- **Assigned task**
The answer should consist of the records below, repeated exactly, and no pictures.

--

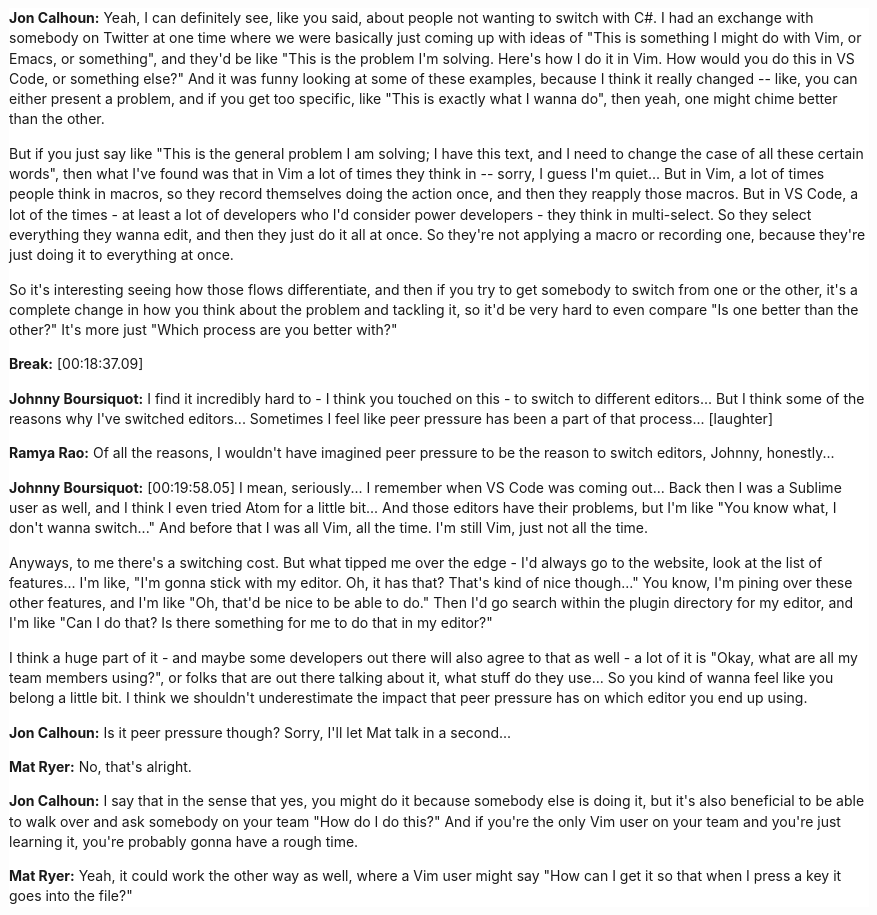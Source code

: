 **Jon Calhoun:** Yeah, I can definitely see, like you said, about people not wanting to switch with C\#. I had an exchange with somebody on Twitter at one time where we were basically just coming up with ideas of "This is something I might do with Vim, or Emacs, or something", and they'd be like "This is the problem I'm solving. Here's how I do it in Vim. How would you do this in VS Code, or something else?" And it was funny looking at some of these examples, because I think it really changed -- like, you can either present a problem, and if you get too specific, like "This is exactly what I wanna do", then yeah, one might chime better than the other.

But if you just say like "This is the general problem I am solving; I have this text, and I need to change the case of all these certain words", then what I've found was that in Vim a lot of times they think in -- sorry, I guess I'm quiet... But in Vim, a lot of times people think in macros, so they record themselves doing the action once, and then they reapply those macros. But in VS Code, a lot of the times - at least a lot of developers who I'd consider power developers - they think in multi-select. So they select everything they wanna edit, and then they just do it all at once. So they're not applying a macro or recording one, because they're just doing it to everything at once.

So it's interesting seeing how those flows differentiate, and then if you try to get somebody to switch from one or the other, it's a complete change in how you think about the problem and tackling it, so it'd be very hard to even compare "Is one better than the other?" It's more just "Which process are you better with?"

**Break:** \[00:18:37.09\]

**Johnny Boursiquot:** I find it incredibly hard to - I think you touched on this - to switch to different editors... But I think some of the reasons why I've switched editors... Sometimes I feel like peer pressure has been a part of that process... \[laughter\]

**Ramya Rao:** Of all the reasons, I wouldn't have imagined peer pressure to be the reason to switch editors, Johnny, honestly...

**Johnny Boursiquot:** \[00:19:58.05\] I mean, seriously... I remember when VS Code was coming out... Back then I was a Sublime user as well, and I think I even tried Atom for a little bit... And those editors have their problems, but I'm like "You know what, I don't wanna switch..." And before that I was all Vim, all the time. I'm still Vim, just not all the time.

Anyways, to me there's a switching cost. But what tipped me over the edge - I'd always go to the website, look at the list of features... I'm like, "I'm gonna stick with my editor. Oh, it has that? That's kind of nice though..." You know, I'm pining over these other features, and I'm like "Oh, that'd be nice to be able to do." Then I'd go search within the plugin directory for my editor, and I'm like "Can I do that? Is there something for me to do that in my editor?"

I think a huge part of it - and maybe some developers out there will also agree to that as well - a lot of it is "Okay, what are all my team members using?", or folks that are out there talking about it, what stuff do they use... So you kind of wanna feel like you belong a little bit. I think we shouldn't underestimate the impact that peer pressure has on which editor you end up using.

**Jon Calhoun:** Is it peer pressure though? Sorry, I'll let Mat talk in a second...

**Mat Ryer:** No, that's alright.

**Jon Calhoun:** I say that in the sense that yes, you might do it because somebody else is doing it, but it's also beneficial to be able to walk over and ask somebody on your team "How do I do this?" And if you're the only Vim user on your team and you're just learning it, you're probably gonna have a rough time.

**Mat Ryer:** Yeah, it could work the other way as well, where a Vim user might say "How can I get it so that when I press a key it goes into the file?"
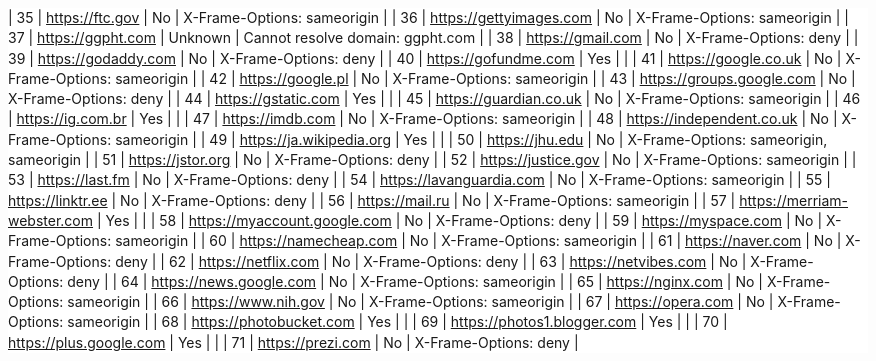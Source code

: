 | 35 | https://ftc.gov | No | X-Frame-Options: sameorigin |
| 36 | https://gettyimages.com | No | X-Frame-Options: sameorigin |
| 37 | https://ggpht.com | Unknown | Cannot resolve domain: ggpht.com |
| 38 | https://gmail.com | No | X-Frame-Options: deny |
| 39 | https://godaddy.com | No | X-Frame-Options: deny |
| 40 | https://gofundme.com | Yes |  |
| 41 | https://google.co.uk | No | X-Frame-Options: sameorigin |
| 42 | https://google.pl | No | X-Frame-Options: sameorigin |
| 43 | https://groups.google.com | No | X-Frame-Options: deny |
| 44 | https://gstatic.com | Yes |  |
| 45 | https://guardian.co.uk | No | X-Frame-Options: sameorigin |
| 46 | https://ig.com.br | Yes |  |
| 47 | https://imdb.com | No | X-Frame-Options: sameorigin |
| 48 | https://independent.co.uk | No | X-Frame-Options: sameorigin |
| 49 | https://ja.wikipedia.org | Yes |  |
| 50 | https://jhu.edu | No | X-Frame-Options: sameorigin, sameorigin |
| 51 | https://jstor.org | No | X-Frame-Options: deny |
| 52 | https://justice.gov | No | X-Frame-Options: sameorigin |
| 53 | https://last.fm | No | X-Frame-Options: deny |
| 54 | https://lavanguardia.com | No | X-Frame-Options: sameorigin |
| 55 | https://linktr.ee | No | X-Frame-Options: deny |
| 56 | https://mail.ru | No | X-Frame-Options: sameorigin |
| 57 | https://merriam-webster.com | Yes |  |
| 58 | https://myaccount.google.com | No | X-Frame-Options: deny |
| 59 | https://myspace.com | No | X-Frame-Options: sameorigin |
| 60 | https://namecheap.com | No | X-Frame-Options: sameorigin |
| 61 | https://naver.com | No | X-Frame-Options: deny |
| 62 | https://netflix.com | No | X-Frame-Options: deny |
| 63 | https://netvibes.com | No | X-Frame-Options: deny |
| 64 | https://news.google.com | No | X-Frame-Options: sameorigin |
| 65 | https://nginx.com | No | X-Frame-Options: sameorigin |
| 66 | https://www.nih.gov | No | X-Frame-Options: sameorigin |
| 67 | https://opera.com | No | X-Frame-Options: sameorigin |
| 68 | https://photobucket.com | Yes |  |
| 69 | https://photos1.blogger.com | Yes |  |
| 70 | https://plus.google.com | Yes |  |
| 71 | https://prezi.com | No | X-Frame-Options: deny |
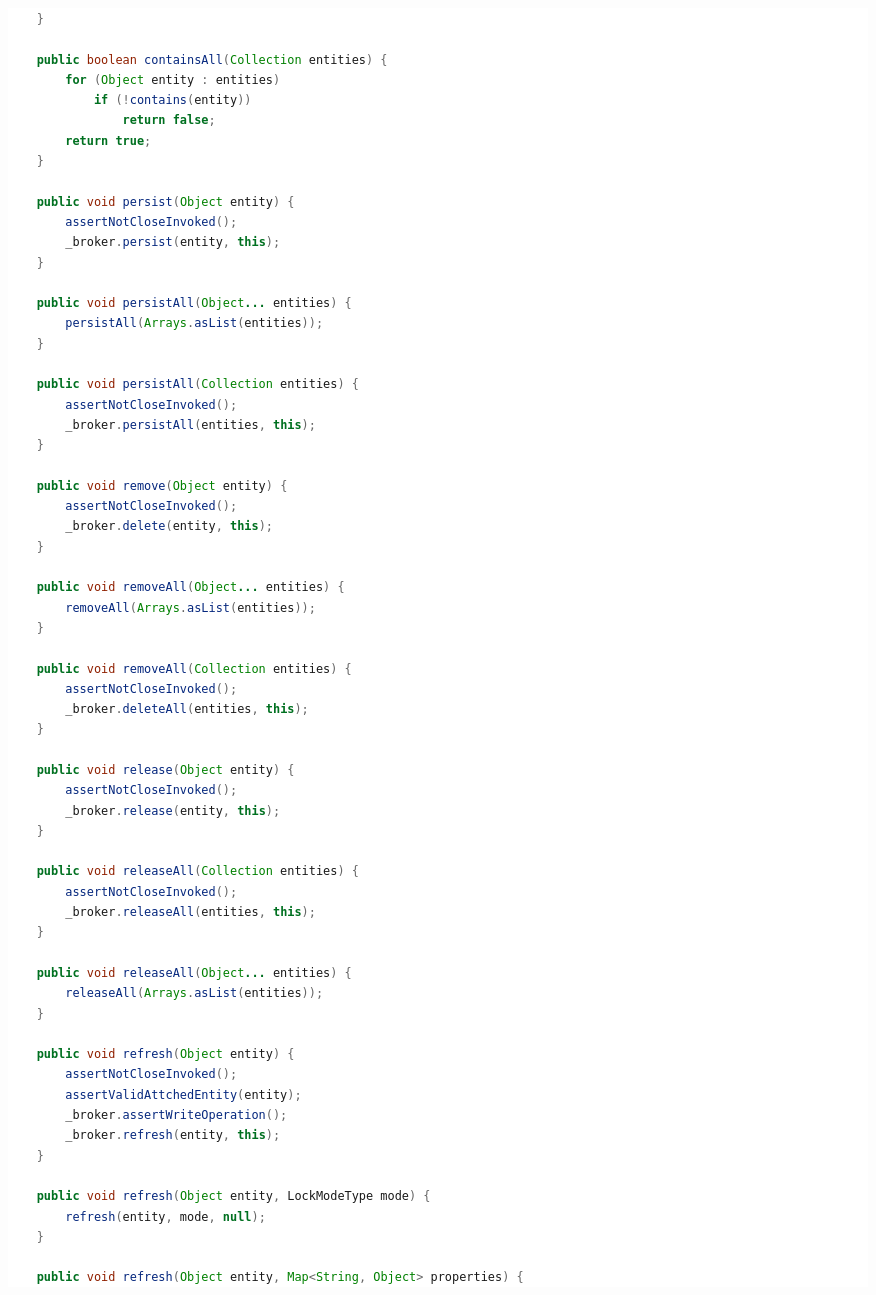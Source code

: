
 ```java
    }

    public boolean containsAll(Collection entities) {
        for (Object entity : entities)
            if (!contains(entity))
                return false;
        return true;
    }

    public void persist(Object entity) {
        assertNotCloseInvoked();
        _broker.persist(entity, this);
    }

    public void persistAll(Object... entities) {
        persistAll(Arrays.asList(entities));
    }

    public void persistAll(Collection entities) {
        assertNotCloseInvoked();
        _broker.persistAll(entities, this);
    }

    public void remove(Object entity) {
        assertNotCloseInvoked();
        _broker.delete(entity, this);
    }

    public void removeAll(Object... entities) {
        removeAll(Arrays.asList(entities));
    }

    public void removeAll(Collection entities) {
        assertNotCloseInvoked();
        _broker.deleteAll(entities, this);
    }

    public void release(Object entity) {
        assertNotCloseInvoked();
        _broker.release(entity, this);
    }

    public void releaseAll(Collection entities) {
        assertNotCloseInvoked();
        _broker.releaseAll(entities, this);
    }

    public void releaseAll(Object... entities) {
        releaseAll(Arrays.asList(entities));
    }

    public void refresh(Object entity) {
        assertNotCloseInvoked();
        assertValidAttchedEntity(entity);
        _broker.assertWriteOperation();
        _broker.refresh(entity, this);
    }

    public void refresh(Object entity, LockModeType mode) {
        refresh(entity, mode, null);
    }

    public void refresh(Object entity, Map<String, Object> properties) {
```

--

- **Answer box**
Source code

: **Jon Calhoun:** Yeah, I can definitely see, like you said, about people not wanting to switch with C\#. I had an exchange with somebody on Twitter at one time where we were basically just coming up with ideas of "This is something I might do with Vim, or Emacs, or something", and they'd be like "This is the problem I'm solving. Here's how I do it in Vim. How would you do this in VS Code, or something else?" And it was funny looking at some of these examples, because I think it really changed -- like, you can either present a problem, and if you get too specific, like "This is exactly what I wanna do", then yeah, one might chime better than the other.

But if you just say like "This is the general problem I am solving; I have this text, and I need to change the case of all these certain words", then what I've found was that in Vim a lot of times they think in -- sorry, I guess I'm quiet... But in Vim, a lot of times people think in macros, so they record themselves doing the action once, and then they reapply those macros. But in VS Code, a lot of the times - at least a lot of developers who I'd consider power developers - they think in multi-select. So they select everything they wanna edit, and then they just do it all at once. So they're not applying a macro or recording one, because they're just doing it to everything at once.

So it's interesting seeing how those flows differentiate, and then if you try to get somebody to switch from one or the other, it's a complete change in how you think about the problem and tackling it, so it'd be very hard to even compare "Is one better than the other?" It's more just "Which process are you better with?"

**Break:** \[00:18:37.09\]

**Johnny Boursiquot:** I find it incredibly hard to - I think you touched on this - to switch to different editors... But I think some of the reasons why I've switched editors... Sometimes I feel like peer pressure has been a part of that process... \[laughter\]

**Ramya Rao:** Of all the reasons, I wouldn't have imagined peer pressure to be the reason to switch editors, Johnny, honestly...

**Johnny Boursiquot:** \[00:19:58.05\] I mean, seriously... I remember when VS Code was coming out... Back then I was a Sublime user as well, and I think I even tried Atom for a little bit... And those editors have their problems, but I'm like "You know what, I don't wanna switch..." And before that I was all Vim, all the time. I'm still Vim, just not all the time.

Anyways, to me there's a switching cost. But what tipped me over the edge - I'd always go to the website, look at the list of features... I'm like, "I'm gonna stick with my editor. Oh, it has that? That's kind of nice though..." You know, I'm pining over these other features, and I'm like "Oh, that'd be nice to be able to do." Then I'd go search within the plugin directory for my editor, and I'm like "Can I do that? Is there something for me to do that in my editor?"

I think a huge part of it - and maybe some developers out there will also agree to that as well - a lot of it is "Okay, what are all my team members using?", or folks that are out there talking about it, what stuff do they use... So you kind of wanna feel like you belong a little bit. I think we shouldn't underestimate the impact that peer pressure has on which editor you end up using.

**Jon Calhoun:** Is it peer pressure though? Sorry, I'll let Mat talk in a second...

**Mat Ryer:** No, that's alright.

**Jon Calhoun:** I say that in the sense that yes, you might do it because somebody else is doing it, but it's also beneficial to be able to walk over and ask somebody on your team "How do I do this?" And if you're the only Vim user on your team and you're just learning it, you're probably gonna have a rough time.

**Mat Ryer:** Yeah, it could work the other way as well, where a Vim user might say "How can I get it so that when I press a key it goes into the file?"
Source code

: | 35 | https://ftc.gov | No | X-Frame-Options: sameorigin |
| 36 | https://gettyimages.com | No | X-Frame-Options: sameorigin |
| 37 | https://ggpht.com | Unknown | Cannot resolve domain: ggpht.com |
| 38 | https://gmail.com | No | X-Frame-Options: deny |
| 39 | https://godaddy.com | No | X-Frame-Options: deny |
| 40 | https://gofundme.com | Yes |  |
| 41 | https://google.co.uk | No | X-Frame-Options: sameorigin |
| 42 | https://google.pl | No | X-Frame-Options: sameorigin |
| 43 | https://groups.google.com | No | X-Frame-Options: deny |
| 44 | https://gstatic.com | Yes |  |
| 45 | https://guardian.co.uk | No | X-Frame-Options: sameorigin |
| 46 | https://ig.com.br | Yes |  |
| 47 | https://imdb.com | No | X-Frame-Options: sameorigin |
| 48 | https://independent.co.uk | No | X-Frame-Options: sameorigin |
| 49 | https://ja.wikipedia.org | Yes |  |
| 50 | https://jhu.edu | No | X-Frame-Options: sameorigin, sameorigin |
| 51 | https://jstor.org | No | X-Frame-Options: deny |
| 52 | https://justice.gov | No | X-Frame-Options: sameorigin |
| 53 | https://last.fm | No | X-Frame-Options: deny |
| 54 | https://lavanguardia.com | No | X-Frame-Options: sameorigin |
| 55 | https://linktr.ee | No | X-Frame-Options: deny |
| 56 | https://mail.ru | No | X-Frame-Options: sameorigin |
| 57 | https://merriam-webster.com | Yes |  |
| 58 | https://myaccount.google.com | No | X-Frame-Options: deny |
| 59 | https://myspace.com | No | X-Frame-Options: sameorigin |
| 60 | https://namecheap.com | No | X-Frame-Options: sameorigin |
| 61 | https://naver.com | No | X-Frame-Options: deny |
| 62 | https://netflix.com | No | X-Frame-Options: deny |
| 63 | https://netvibes.com | No | X-Frame-Options: deny |
| 64 | https://news.google.com | No | X-Frame-Options: sameorigin |
| 65 | https://nginx.com | No | X-Frame-Options: sameorigin |
| 66 | https://www.nih.gov | No | X-Frame-Options: sameorigin |
| 67 | https://opera.com | No | X-Frame-Options: sameorigin |
| 68 | https://photobucket.com | Yes |  |
| 69 | https://photos1.blogger.com | Yes |  |
| 70 | https://plus.google.com | Yes |  |
| 71 | https://prezi.com | No | X-Frame-Options: deny |
Source code

:
 ```java
    }

    public boolean containsAll(Collection entities) {
        for (Object entity : entities)
            if (!contains(entity))
                return false;
        return true;
    }

    public void persist(Object entity) {
        assertNotCloseInvoked();
        _broker.persist(entity, this);
    }

    public void persistAll(Object... entities) {
        persistAll(Arrays.asList(entities));
    }

    public void persistAll(Collection entities) {
        assertNotCloseInvoked();
        _broker.persistAll(entities, this);
    }

    public void remove(Object entity) {
        assertNotCloseInvoked();
        _broker.delete(entity, this);
    }

    public void removeAll(Object... entities) {
        removeAll(Arrays.asList(entities));
    }

    public void removeAll(Collection entities) {
        assertNotCloseInvoked();
        _broker.deleteAll(entities, this);
    }

    public void release(Object entity) {
        assertNotCloseInvoked();
        _broker.release(entity, this);
    }

    public void releaseAll(Collection entities) {
        assertNotCloseInvoked();
        _broker.releaseAll(entities, this);
    }

    public void releaseAll(Object... entities) {
        releaseAll(Arrays.asList(entities));
    }

    public void refresh(Object entity) {
        assertNotCloseInvoked();
        assertValidAttchedEntity(entity);
        _broker.assertWriteOperation();
        _broker.refresh(entity, this);
    }

    public void refresh(Object entity, LockModeType mode) {
        refresh(entity, mode, null);
    }

    public void refresh(Object entity, Map<String, Object> properties) {
```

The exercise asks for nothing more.